I have been using AI coding agents long enough to know the failure mode by heart. You open a chat, type “build me a feature that does X”, and the agent happily writes 400 lines that miss the point. Not because the model is dumb, but because you never actually told it what you wanted. You told it what you wanted right now, in this sentence, which is never the same thing.
GitHub Spec Kit is the first tool that fixed that for me, and it did it without adding much ceremony. The idea is simple: write the spec first, let the spec generate the plan, let the plan generate the tasks, then let the agent implement the tasks. Each step is a thing you can read and correct before the next step runs. That is the whole trick.
The problem with “just prompt it”
When you one-shot a prompt, all the decisions happen inside the model in one pass: what the feature is, how it should be built, what the edge cases are, what files to touch. You see none of it until the code lands. If the model guessed wrong on step one, every later step is wrong too, and you are now debugging a wall of code instead of fixing one sentence.
Spec-driven development pulls those decisions apart so you can check them one at a time. It is the same reason we write design docs before big projects. The difference is that here the doc is not just documentation - it is the input that generates the next artifact.
How the workflow actually goes
Spec Kit ships a small CLI called specify-cli. You install it with uv:
uv tool install specify-cli --from git+https://github.com/github/spec-kit.git
Then you initialize a project, and it drops a set of slash commands into your agent (it works with Claude Code, Copilot, Gemini, Cursor, and a couple dozen others). The flow is five commands, run in order:
/speckit.constitution- set the ground rules for the project. Things like “always write tests”, “no new dependencies without a reason”, “keep functions small”. This is the stuff you normally repeat in every prompt and then get annoyed when the agent forgets./speckit.specify- describe what you are building and why, in terms of user stories and outcomes. Not implementation. Just the behavior you want./speckit.plan- now the agent turns that spec into a technical plan: architecture, file layout, the approach./speckit.tasks- the plan gets broken into a concrete, ordered task list./speckit.implement- the agent works through the tasks and writes the code.
The magic is not any single command. It is that you get a checkpoint after each one. After /speckit.specify you read the spec and catch the misunderstanding before it becomes a plan. After /speckit.plan you catch the wrong architecture before it becomes 30 tasks. By the time /speckit.implement runs, almost every decision has already been reviewed by you. The agent is just typing.
What changed for me
Two things, mostly.
First, the agent stops surprising me. When I let it one-shot a feature, half the work of reviewing was figuring out what it even decided to do. With a spec and a plan sitting in the repo, I already know. Review becomes “is this code doing what the plan said”, which is a much smaller and faster question.

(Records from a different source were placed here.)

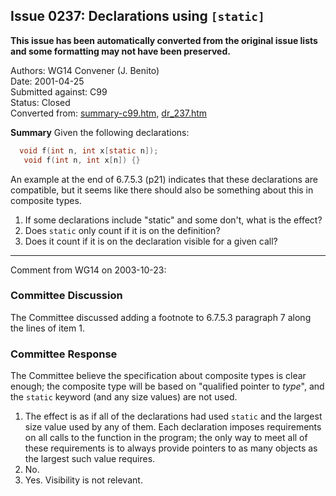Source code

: ## Issue 0237: Declarations using `[static]`

**This issue has been automatically converted from the original issue lists and some formatting may not have been preserved.**

Authors: WG14 Convener (J. Benito)  
Date: 2001-04-25  
Submitted against: C99  
Status: Closed  
Converted from: [summary-c99.htm](https://www.open-std.org/jtc1/sc22/wg14/www/docs/summary-c99.htm), [dr_237.htm](https://www.open-std.org/jtc1/sc22/wg14/www/docs/dr_237.htm)

**Summary** Given the following declarations:

```c
  void f(int n, int x[static n]);
   void f(int n, int x[n]) {}
```

An example at the end of 6.7.5.3 (p21) indicates that these declarations are
compatible, but it seems like there should also be something about this in
composite types.

1. If some declarations include "static" and some don't, what is the effect?
2. Does `static` only count if it is on the definition?
3. Does it count if it is on the declaration visible for a given call?

---

Comment from WG14 on 2003-10-23:

### Committee Discussion

The Committee discussed adding a footnote to 6.7.5.3 paragraph 7 along the lines
of item 1\.

### Committee Response

The Committee believe the specification about composite types is clear enough;
the composite type will be based on "qualified pointer to *type*", and the
`static` keyword (and any size values) are not used.

1. The effect is as if all of the declarations had used `static` and the largest size value used by any of them. Each declaration imposes requirements on all calls to the function in the program; the only way to meet all of these requirements is to always provide pointers to as many objects as the largest such value requires.
2. No.
3. Yes. Visibility is not relevant.
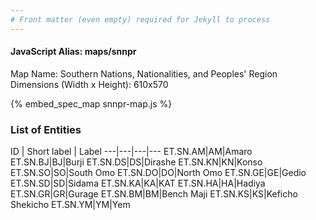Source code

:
 ```yaml
---
# Front matter (even empty) required for Jekyll to process
---
```


#### JavaScript Alias: maps/snnpr

Map Name: Southern Nations, Nationalities, and Peoples' Region
Dimensions (Width x Height): 610x570



{% embed_spec_map snnpr-map.js %}

### List of Entities

ID | Short label | Label
---|---|---|---
ET.SN.AM|AM|Amaro
ET.SN.BJ|BJ|Burji
ET.SN.DS|DS|Dirashe
ET.SN.KN|KN|Konso
ET.SN.SO|SO|South Omo
ET.SN.DO|DO|North Omo
ET.SN.GE|GE|Gedio
ET.SN.SD|SD|Sidama
ET.SN.KA|KA|KAT
ET.SN.HA|HA|Hadiya
ET.SN.GR|GR|Gurage
ET.SN.BM|BM|Bench Maji
ET.SN.KS|KS|Keficho Shekicho
ET.SN.YM|YM|Yem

Second, I write better specs. Sounds obvious, but having a command literally named specify that does nothing but capture intent forces me to separate “what” from “how”. I used to mix them in one prompt and then wonder why the agent over-engineered things. Turns out I was the one who told it to.
It is not free. For a one-line fix or a quick script, the five-step dance is overkill - just prompt it. The payoff shows up on anything with real surface area, where a wrong guess early costs you an hour later. That is where the checkpoints earn their keep.
Is it worth trying?
If you already code with an AI agent daily, yes, and it costs you almost nothing to find out. Install it, run it once on a feature you were about to build anyway, and watch where you stop to correct the agent. Those correction points are exactly the bugs you would have shipped with a one-shot prompt - you are just catching them in a sentence instead of in a diff.
The broader bet here is that the spec, not the prompt, becomes the real source code for AI-built software. I think that is right. The prompt is throwaway; the spec is the thing worth keeping. Spec Kit is a clean, low-friction way to start treating it that way.